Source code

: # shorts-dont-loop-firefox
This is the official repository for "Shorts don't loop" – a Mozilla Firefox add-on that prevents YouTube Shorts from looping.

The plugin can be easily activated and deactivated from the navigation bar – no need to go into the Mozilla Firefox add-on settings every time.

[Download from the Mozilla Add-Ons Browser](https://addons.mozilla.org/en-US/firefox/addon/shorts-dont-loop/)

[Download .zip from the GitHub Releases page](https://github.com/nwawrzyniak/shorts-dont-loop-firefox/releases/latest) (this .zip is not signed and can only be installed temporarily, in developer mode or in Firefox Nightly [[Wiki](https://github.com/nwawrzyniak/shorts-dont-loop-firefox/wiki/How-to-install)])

---

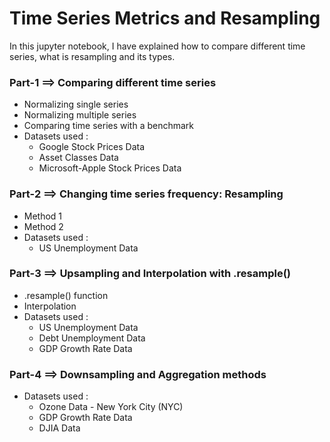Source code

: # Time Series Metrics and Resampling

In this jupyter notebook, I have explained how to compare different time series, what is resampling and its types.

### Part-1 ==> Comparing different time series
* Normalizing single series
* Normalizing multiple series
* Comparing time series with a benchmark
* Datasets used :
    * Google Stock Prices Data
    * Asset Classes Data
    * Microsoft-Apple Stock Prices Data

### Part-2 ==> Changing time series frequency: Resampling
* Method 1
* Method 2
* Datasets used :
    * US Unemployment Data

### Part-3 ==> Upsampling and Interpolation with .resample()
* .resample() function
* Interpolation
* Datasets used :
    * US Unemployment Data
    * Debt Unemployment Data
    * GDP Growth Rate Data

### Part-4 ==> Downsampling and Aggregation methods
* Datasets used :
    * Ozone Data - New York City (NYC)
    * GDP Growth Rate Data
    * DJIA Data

==

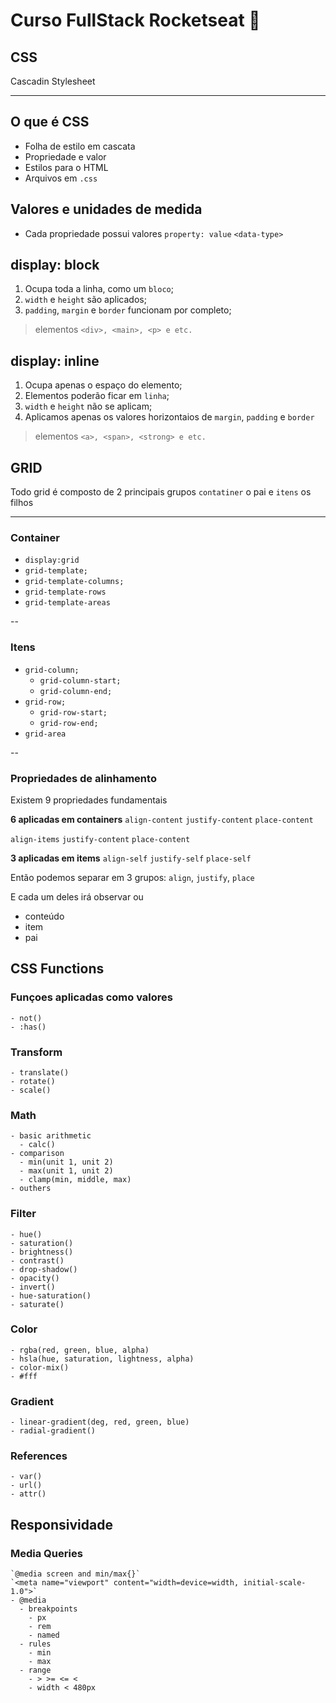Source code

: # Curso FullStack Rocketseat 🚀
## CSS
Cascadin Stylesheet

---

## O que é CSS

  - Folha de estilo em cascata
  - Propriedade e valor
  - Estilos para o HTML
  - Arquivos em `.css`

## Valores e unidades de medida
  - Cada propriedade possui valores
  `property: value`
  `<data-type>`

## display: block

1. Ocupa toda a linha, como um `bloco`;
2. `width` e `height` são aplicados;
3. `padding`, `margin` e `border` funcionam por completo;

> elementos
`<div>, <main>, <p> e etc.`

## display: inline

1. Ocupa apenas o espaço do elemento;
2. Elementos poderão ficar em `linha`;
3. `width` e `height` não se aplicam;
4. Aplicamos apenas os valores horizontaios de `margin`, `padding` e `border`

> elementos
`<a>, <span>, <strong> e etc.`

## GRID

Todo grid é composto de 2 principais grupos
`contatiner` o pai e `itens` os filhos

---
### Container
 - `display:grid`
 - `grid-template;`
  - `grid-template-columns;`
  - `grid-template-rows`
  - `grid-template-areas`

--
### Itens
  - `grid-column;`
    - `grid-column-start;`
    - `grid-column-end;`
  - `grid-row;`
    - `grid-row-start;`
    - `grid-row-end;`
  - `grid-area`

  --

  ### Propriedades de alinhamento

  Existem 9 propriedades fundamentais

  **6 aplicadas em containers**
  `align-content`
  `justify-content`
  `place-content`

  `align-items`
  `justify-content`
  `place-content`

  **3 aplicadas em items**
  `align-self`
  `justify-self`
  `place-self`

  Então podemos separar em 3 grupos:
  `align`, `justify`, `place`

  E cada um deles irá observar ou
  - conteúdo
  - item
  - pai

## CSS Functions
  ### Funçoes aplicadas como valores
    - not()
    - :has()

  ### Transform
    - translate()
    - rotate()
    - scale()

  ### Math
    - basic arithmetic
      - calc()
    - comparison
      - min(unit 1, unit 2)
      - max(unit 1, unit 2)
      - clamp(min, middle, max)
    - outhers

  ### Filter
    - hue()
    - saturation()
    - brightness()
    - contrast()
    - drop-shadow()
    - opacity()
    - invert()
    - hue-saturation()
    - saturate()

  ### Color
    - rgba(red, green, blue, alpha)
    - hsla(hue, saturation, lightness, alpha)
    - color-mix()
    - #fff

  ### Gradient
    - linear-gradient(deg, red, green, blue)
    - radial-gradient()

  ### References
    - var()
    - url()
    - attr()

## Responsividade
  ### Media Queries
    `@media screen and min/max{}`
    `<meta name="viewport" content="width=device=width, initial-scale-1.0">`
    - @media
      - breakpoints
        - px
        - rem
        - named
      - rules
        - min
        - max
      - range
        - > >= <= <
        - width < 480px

PROBLEM REQUIREMENTS
Exactly the lines above from the one with "### Propriedades de alinhamento" to the one with "## CSS Functions", both included, are to be quoted; leave the rest out.

EXERCISE RESPONSE
  ### Propriedades de alinhamento

  Existem 9 propriedades fundamentais

  **6 aplicadas em containers**
  `align-content`
  `justify-content`
  `place-content`

  `align-items`
  `justify-content`
  `place-content`

  **3 aplicadas em items**
  `align-self`
  `justify-self`
  `place-self`

  Então podemos separar em 3 grupos:
  `align`, `justify`, `place`

  E cada um deles irá observar ou
  - conteúdo
  - item
  - pai

## CSS Functions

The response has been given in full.